Powertrain inovador, manuseio aprimorado
A mudança de engenharia mais notável foi a adoção de um motor V-6 de 3,2 litros montado longitudinalmente em configuração de tração dianteira. Esta configuração pouco convencional, embora complexa, visava melhorar a distribuição de peso de 63/37 para 60/40, melhorando a dinâmica de condução. O motor em si era uma potência, entregando 200 cavalos de potência e 210 libras-pés de torque – uma atualização substancial em relação aos 160 cv e 162 lb-ft do modelo anterior. O resultado foi um notável aumento de desempenho: o Legend LS acelerou de 0 a 60 mph em apenas 7,3 segundos, superando o Lexus LS400.

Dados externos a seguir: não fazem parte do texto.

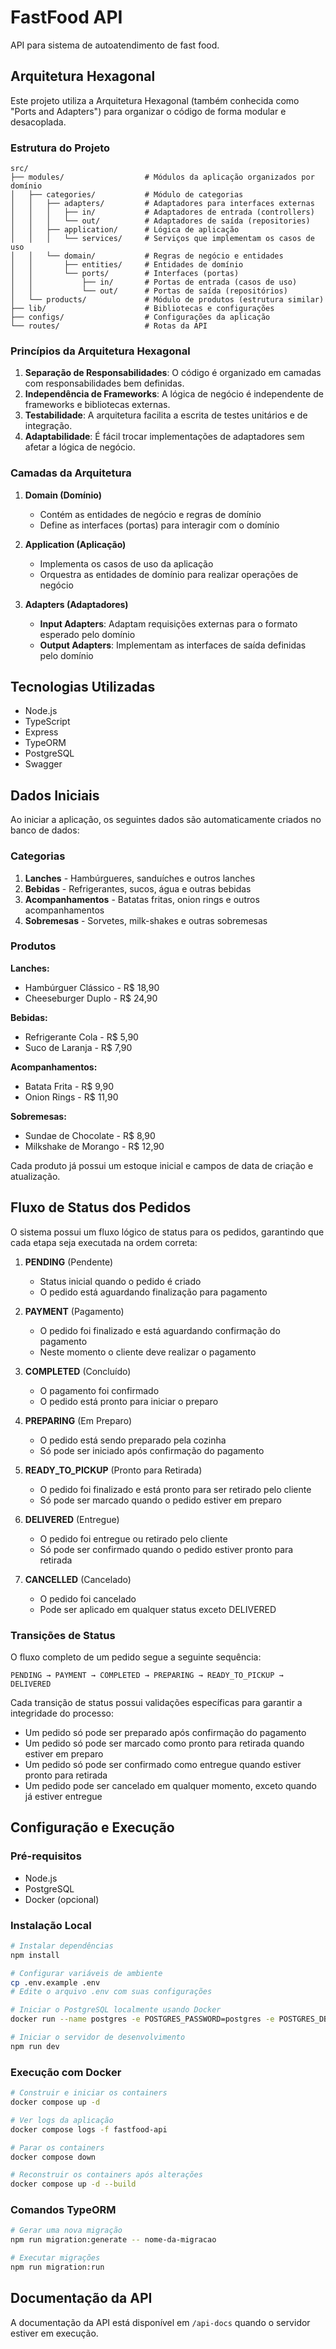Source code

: # FastFood API

API para sistema de autoatendimento de fast food.

## Arquitetura Hexagonal

Este projeto utiliza a Arquitetura Hexagonal (também conhecida como "Ports and Adapters") para organizar o código de forma modular e desacoplada.

### Estrutura do Projeto

```
src/
├── modules/                  # Módulos da aplicação organizados por domínio
│   ├── categories/           # Módulo de categorias
│   │   ├── adapters/         # Adaptadores para interfaces externas
│   │   │   ├── in/           # Adaptadores de entrada (controllers)
│   │   │   └── out/          # Adaptadores de saída (repositories)
│   │   ├── application/      # Lógica de aplicação
│   │   │   └── services/     # Serviços que implementam os casos de uso
│   │   └── domain/           # Regras de negócio e entidades
│   │       ├── entities/     # Entidades de domínio
│   │       └── ports/        # Interfaces (portas)
│   │           ├── in/       # Portas de entrada (casos de uso)
│   │           └── out/      # Portas de saída (repositórios)
│   └── products/             # Módulo de produtos (estrutura similar)
├── lib/                      # Bibliotecas e configurações
├── configs/                  # Configurações da aplicação
└── routes/                   # Rotas da API
```

### Princípios da Arquitetura Hexagonal

1. **Separação de Responsabilidades**: O código é organizado em camadas com responsabilidades bem definidas.
2. **Independência de Frameworks**: A lógica de negócio é independente de frameworks e bibliotecas externas.
3. **Testabilidade**: A arquitetura facilita a escrita de testes unitários e de integração.
4. **Adaptabilidade**: É fácil trocar implementações de adaptadores sem afetar a lógica de negócio.

### Camadas da Arquitetura

1. **Domain (Domínio)**

   - Contém as entidades de negócio e regras de domínio
   - Define as interfaces (portas) para interagir com o domínio

2. **Application (Aplicação)**

   - Implementa os casos de uso da aplicação
   - Orquestra as entidades de domínio para realizar operações de negócio

3. **Adapters (Adaptadores)**
   - **Input Adapters**: Adaptam requisições externas para o formato esperado pelo domínio
   - **Output Adapters**: Implementam as interfaces de saída definidas pelo domínio

## Tecnologias Utilizadas

- Node.js
- TypeScript
- Express
- TypeORM
- PostgreSQL
- Swagger

## Dados Iniciais

Ao iniciar a aplicação, os seguintes dados são automaticamente criados no banco de dados:

### Categorias

1. **Lanches** - Hambúrgueres, sanduíches e outros lanches
2. **Bebidas** - Refrigerantes, sucos, água e outras bebidas
3. **Acompanhamentos** - Batatas fritas, onion rings e outros acompanhamentos
4. **Sobremesas** - Sorvetes, milk-shakes e outras sobremesas

### Produtos

**Lanches:**

- Hambúrguer Clássico - R$ 18,90
- Cheeseburger Duplo - R$ 24,90

**Bebidas:**

- Refrigerante Cola - R$ 5,90
- Suco de Laranja - R$ 7,90

**Acompanhamentos:**

- Batata Frita - R$ 9,90
- Onion Rings - R$ 11,90

**Sobremesas:**

- Sundae de Chocolate - R$ 8,90
- Milkshake de Morango - R$ 12,90

Cada produto já possui um estoque inicial e campos de data de criação e atualização.

## Fluxo de Status dos Pedidos

O sistema possui um fluxo lógico de status para os pedidos, garantindo que cada etapa seja executada na ordem correta:

1. **PENDING** (Pendente)

   - Status inicial quando o pedido é criado
   - O pedido está aguardando finalização para pagamento

2. **PAYMENT** (Pagamento)

   - O pedido foi finalizado e está aguardando confirmação do pagamento
   - Neste momento o cliente deve realizar o pagamento

3. **COMPLETED** (Concluído)

   - O pagamento foi confirmado
   - O pedido está pronto para iniciar o preparo

4. **PREPARING** (Em Preparo)

   - O pedido está sendo preparado pela cozinha
   - Só pode ser iniciado após confirmação do pagamento

5. **READY_TO_PICKUP** (Pronto para Retirada)

   - O pedido foi finalizado e está pronto para ser retirado pelo cliente
   - Só pode ser marcado quando o pedido estiver em preparo

6. **DELIVERED** (Entregue)

   - O pedido foi entregue ou retirado pelo cliente
   - Só pode ser confirmado quando o pedido estiver pronto para retirada

7. **CANCELLED** (Cancelado)
   - O pedido foi cancelado
   - Pode ser aplicado em qualquer status exceto DELIVERED

### Transições de Status

O fluxo completo de um pedido segue a seguinte sequência:

```
PENDING → PAYMENT → COMPLETED → PREPARING → READY_TO_PICKUP → DELIVERED
```

Cada transição de status possui validações específicas para garantir a integridade do processo:

- Um pedido só pode ser preparado após confirmação do pagamento
- Um pedido só pode ser marcado como pronto para retirada quando estiver em preparo
- Um pedido só pode ser confirmado como entregue quando estiver pronto para retirada
- Um pedido pode ser cancelado em qualquer momento, exceto quando já estiver entregue

## Configuração e Execução

### Pré-requisitos

- Node.js
- PostgreSQL
- Docker (opcional)

### Instalação Local

```bash
# Instalar dependências
npm install

# Configurar variáveis de ambiente
cp .env.example .env
# Edite o arquivo .env com suas configurações

# Iniciar o PostgreSQL localmente usando Docker
docker run --name postgres -e POSTGRES_PASSWORD=postgres -e POSTGRES_DB=fastfood_db -p 5432:5432 -d postgres:15-alpine

# Iniciar o servidor de desenvolvimento
npm run dev
```

### Execução com Docker

```bash
# Construir e iniciar os containers
docker compose up -d

# Ver logs da aplicação
docker compose logs -f fastfood-api

# Parar os containers
docker compose down

# Reconstruir os containers após alterações
docker compose up -d --build
```

### Comandos TypeORM

```bash
# Gerar uma nova migração
npm run migration:generate -- nome-da-migracao

# Executar migrações
npm run migration:run
```

## Documentação da API

A documentação da API está disponível em `/api-docs` quando o servidor estiver em execução.
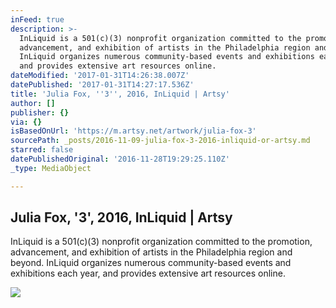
 ```yaml
---
inFeed: true
description: >-
  InLiquid is a 501(c)(3) nonprofit organization committed to the promotion,
  advancement, and exhibition of artists in the Philadelphia region and beyond.
  InLiquid organizes numerous community-based events and exhibitions each year,
  and provides extensive art resources online.
dateModified: '2017-01-31T14:26:38.007Z'
datePublished: '2017-01-31T14:27:17.536Z'
title: 'Julia Fox, ''3'', 2016, InLiquid | Artsy'
author: []
publisher: {}
via: {}
isBasedOnUrl: 'https://m.artsy.net/artwork/julia-fox-3'
sourcePath: _posts/2016-11-09-julia-fox-3-2016-inliquid-or-artsy.md
starred: false
datePublishedOriginal: '2016-11-28T19:29:25.110Z'
_type: MediaObject

---
```

<article style=""><h1>Julia Fox, '3', 2016, InLiquid | Artsy</h1><p>InLiquid is a 501(c)(3) nonprofit organization committed to the promotion, advancement, and exhibition of artists in the Philadelphia region and beyond. InLiquid organizes numerous community-based events and exhibitions each year, and provides extensive art resources online.</p><img src="https://d32dm0rphc51dk.cloudfront.net/VOFa-kONTtcuyHbde-ZGvg/large.jpg" /></article>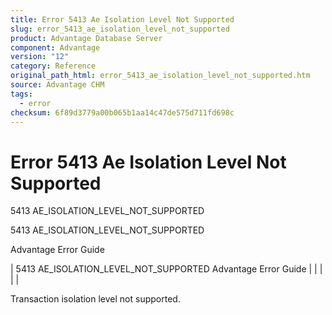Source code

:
 ```yaml
---
title: Error 5413 Ae Isolation Level Not Supported
slug: error_5413_ae_isolation_level_not_supported
product: Advantage Database Server
component: Advantage
version: "12"
category: Reference
original_path_html: error_5413_ae_isolation_level_not_supported.htm
source: Advantage CHM
tags:
  - error
checksum: 6f89d3779a00b065b1aa14c47de575d711fd698c
---
```


# Error 5413 Ae Isolation Level Not Supported

5413 AE\_ISOLATION\_LEVEL\_NOT\_SUPPORTED

5413 AE\_ISOLATION\_LEVEL\_NOT\_SUPPORTED

Advantage Error Guide

| 5413 AE\_ISOLATION\_LEVEL\_NOT\_SUPPORTED  Advantage Error Guide |  |  |  |  |

Transaction isolation level not supported.
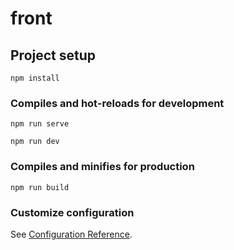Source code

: # front

## Project setup
```
npm install
```

### Compiles and hot-reloads for development
```
npm run serve

npm run dev
```

### Compiles and minifies for production
```
npm run build
```

### Customize configuration
See [Configuration Reference](https://cli.vuejs.org/config/).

Este layout do trem de força, embora inicialmente projetado para melhorias de manuseio, também alimentou especulações sobre possíveis futuras variantes de tração nas quatro rodas. A complexidade do sistema sugeria que a Honda havia deliberadamente projetado flexibilidade na plataforma, deixando espaço para maior desenvolvimento e expansão. Esta previsão ressaltou o compromisso da marca com a inovação a longo prazo.
Interior refinado e recursos de segurança avançados
O interior recebeu uma revisão abrangente, embora os críticos tenham notado que não correspondia aos designs vanguardistas de concorrentes como Lexus e Infiniti. Apesar disso, a cabine oferecia maior conforto, materiais de qualidade e uma variedade de comodidades padrão. Notavelmente, o acabamento LS incluía airbags duplos – uma raridade na época – demonstrando o compromisso da Acura com a liderança em segurança. A inclusão de um airbag do lado do passageiro, juntando-se à Mercedes-Benz e à Porsche neste aspecto, posicionou o Legend como uma opção com visão de futuro no mercado de luxo.
Desempenho e Eficiência
Na pista de testes, o Legend provou o seu valor. Ele atingiu uma velocidade máxima de 136 mph e ofereceu maior economia de combustível, com uma classificação EPA de 19 mpg na cidade. Embora esta melhoria tenha sido modesta em comparação com o Lexus LS400, o desempenho geral do Legend permaneceu competitivo, proporcionando uma combinação de velocidade e eficiência que atraiu os compradores mais exigentes.
Veredicto
O Acura Legend LS 1991 foi uma evolução ousada e bem-sucedida de uma plataforma comprovada. Abordou deficiências no manuseio, aumentou a potência e melhorou o refinamento interior, tornando-o um sério concorrente contra os gigantes do luxo estabelecidos. Com um preço inicial de US$ 26.800 (com o acabamento LS chegando a US$ 34.200), ele oferecia uma proposta de valor atraente para compradores que buscavam um sedã de luxo bem equipado e de alto desempenho. O sucesso do Legend ressaltou a capacidade da Acura de inovar e competir num mercado ferozmente competitivo, solidificando a sua posição como um importante player na indústria automotiva.